Moving Pictures
Dec 01, 2009, 04:22AM

You’re Fired. Do You Love Me?

Up in the Air wants your love and respect (Grade: A-)

Photo 05 hires.jpg?ixlib=rails 2.1

Courtesy of Paramount

Jason Reitman’s newest release, Up in the Air, will no doubt encourage comparisons to Thank You for Smoking, the successful humanization of a heartless tobacco lobbyist in a humorous and efficient 90 minutes. Both films portray men who do despicable jobs—from the latter’s tobacco lobbyist to former’s professional pink-slip giver—and yet are lovable and charming. Both are loners, having failed in relationships while succeeding in their careers.
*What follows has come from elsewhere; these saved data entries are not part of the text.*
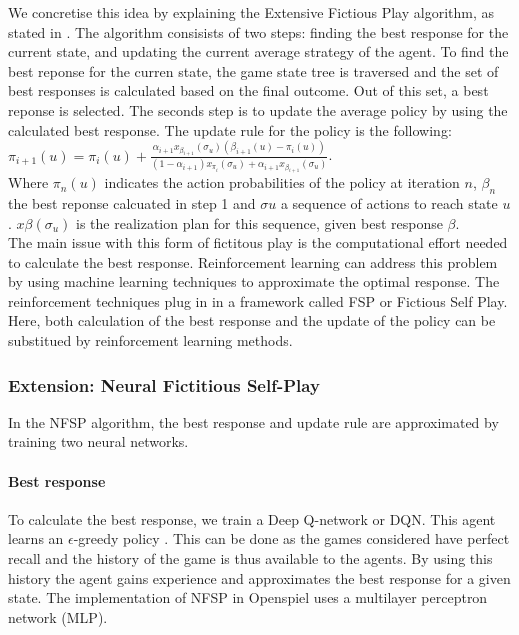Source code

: \documentclass[10pt,a4paper]{article}
\begin{document}
We concretise this idea by explaining the Extensive Fictious Play algorithm, as stated in \cite{fsp-ext}. The algorithm consisists of two steps: finding the best response for the current state, and updating the current average strategy of the agent.
To find the best reponse for the curren state, the game state tree is traversed and the set of best responses is calculated based on the final outcome. Out of this set, a best reponse is selected.
The seconds step is to update the average policy by using the calculated best response. The update rule for the policy is the following:
\begin{math}
\pi_{i+1}(u) = \pi_{i}(u) + \frac{\alpha_{i+1}x_{\beta_{i+1}}(\sigma_{u})(\beta_{i+1}(u) - \pi_i(u))}{(1-\alpha_{i+1})x_{\pi_i}(\sigma_{u}) + \alpha_{i+1}x_{\beta_{i+1}}(\sigma_u)}
\end{math}.\\
Where $\pi_n(u)$ indicates the action probabilities of the policy at iteration $n$, $\beta_n$ the best reponse calcuated in step 1 and $\sigma{u}$ a sequence of actions to reach state $u$. $x{\beta}(\sigma_u)$ is the realization plan for this sequence, given best response $\beta$.\\
The main issue with this form of fictitous play is the computational effort needed to calculate the best response. 
Reinforcement learning can address this problem by using machine learning techniques to approximate the optimal response.
The reinforcement techniques plug in in a framework called FSP or Fictious Self Play. Here, both calculation of the best response and the update of the policy can be substitued by reinforcement learning methods.

\subsubsection{Extension: Neural Fictitious Self-Play}
In the NFSP algorithm, the best response and update rule are approximated by training two neural networks.
\paragraph{Best response}
To calculate the best response, we train a Deep Q-network or DQN. This agent learns an $\epsilon$-greedy policy \cite{heinrichphd}. 
This can be done as the games considered have perfect recall and the history of the game is thus available to the agents. By using this history the agent gains experience and approximates the best response for a given state.
The implementation of NFSP in Openspiel uses a multilayer perceptron network (MLP).
\end{document}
But the similarities end there. Sure, Reitman keeps the slick, elegant exterior. Quick, eye-catching segments are interspersed with lush shots of glamorous hotels and airports. This is a bit of a ruse: The trailer for Up in the Air bills the film as a bubbly romp with an affable loner in Ryan Bingham (George Clooney). But at its heart, Up in the Air is torn about its subject, its protagonist, his life and the times we live in. It actually makes for good drama, and it’s markedly Reitman’s most mature Hollywood movie so far.

Bingham’s company fires employees at other companies and helps them (it’s implied) transition to new careers. He fires old men, then tells them to think about new possibilities. It’s not just autoworkers—in a bad economy, everybody’s getting fired. Bingham spends nearly all his time in airports and hotels, crossing the country, firing people. He has virtually no belongings, and no home. Along the way he meets up with a love interest, Alex (Vera Farmiga), who’s also an itinerant, and they coordinate their complicated schedules for sex dates.
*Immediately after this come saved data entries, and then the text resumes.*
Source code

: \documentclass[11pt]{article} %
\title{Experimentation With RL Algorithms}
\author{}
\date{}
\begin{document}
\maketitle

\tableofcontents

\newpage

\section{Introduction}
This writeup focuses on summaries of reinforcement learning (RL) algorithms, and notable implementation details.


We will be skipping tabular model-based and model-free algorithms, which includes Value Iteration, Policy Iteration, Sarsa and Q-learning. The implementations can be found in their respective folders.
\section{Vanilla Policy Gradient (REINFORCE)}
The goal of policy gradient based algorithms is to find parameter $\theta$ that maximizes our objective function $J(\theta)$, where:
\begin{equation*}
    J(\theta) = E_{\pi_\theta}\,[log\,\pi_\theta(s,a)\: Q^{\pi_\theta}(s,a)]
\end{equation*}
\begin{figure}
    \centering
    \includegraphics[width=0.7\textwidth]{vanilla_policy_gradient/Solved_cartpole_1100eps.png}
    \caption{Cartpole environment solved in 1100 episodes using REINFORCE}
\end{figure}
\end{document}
Based on the book by Walter Kirn, Up in the Air doesn’t stick to the text, and the differences are important. I don’t usually like to read the book before seeing its film—it raises the bar too high—but perhaps I should start. Reitman apparently added the plot point of Bingham’s company switching from in-person to remote layoffs via video conference: pink-slip iChatting. This adds the thematic tension between personal, real connection versus distance and loneliness. The brainchild of this new program is a young, cold and calculating whippersnapper, Natalie (Anna Kendrick). Whippersnapper Natalie joins Bingham to learn how to fire people and determine if Internet layoffs are a good idea. In the book, she’s unredeemable, but in the film, she’s the moral compass. The changes make this Up decidedly Reitman’s baby.

Up in the Air wants you to think you have it figured out before it ends. Remote layoffs on the web are bad! Clooney’s character learns he needs friends and family! Natalie learns the Internet can’t save the world! Oh yes, and people should never be fired!
Well, it’s not so easy. The film plays with these assumptions and carefully manipulates expectations. Reitman’s smooth direction works well here. It makes you believe everything will be okay, lessons will be learned and the good guys will win. But in the end it questions who is genuine and good versus who is cold and calculating. Clooney’s natural charm acts as an appropriate ruse, emphasizing his character’s good nature and empathy while masking his nonchalance about firing people for a living. Farmiga’s Alex is all wit and braggadocio, leading you to believe she’s just like Ryan Bingham.

I was waiting for Up in the Air to sour on new media technology, preferring “real world” connection as more humane and sincere. “We should fire people in person,” I thought it would say; we shouldn’t break-up with our partners via text. But the film seems not to care either way. The economy is bad. Life is hard and unfair. Both white and blue collar workers aren’t doing very well, and no one is completely fulfilled. Unlike in Thank You For Smoking, Up in the Air is less a hardcore satire of corporate and human insensitivity malice than a soft-core plea for more empathy in all aspects of life. Reitman makes a solid case for restoring connections among strangers, friends and family. Even if it’s a woefully easy case to make, Reitman makes it well, and does so without descending into the overly sentimental, preachy or self-righteous.

You’d be surprised how current all this feels. On the issue of interpersonal connections, not only does some basic Googling show intimate confidantes are on the decline in America, but I think there are now legitimate, non-ideological people claiming perhaps some things should not be done remotely.

I wouldn’t be surprised if Farmiga, who plays Alex with humor and subtle complexity, and Kendrick, who is almost a revelation (and who was wonderful in 2003’s Camp), both got Oscar nominations. With 10 best picture nominations this year, Up in the Air is certainly in the running for a spot. Clooney is Clooney: He is appropriate for the role, and brings the right mixture of charm and remove, but he does not exceed expectations. Reitman’s direction is capable, sharp and observant, but his and Sheldon Turner’s script is better, witty without being forced.

One criticism: a number of viewers will find Up in the Air thin and unresolved. Some may question its relatively breezy portrayal of serious issues, almost glamorizing white-collar distance from economic turmoil. But after letting it marinate, I've decided it meets its own aspirations.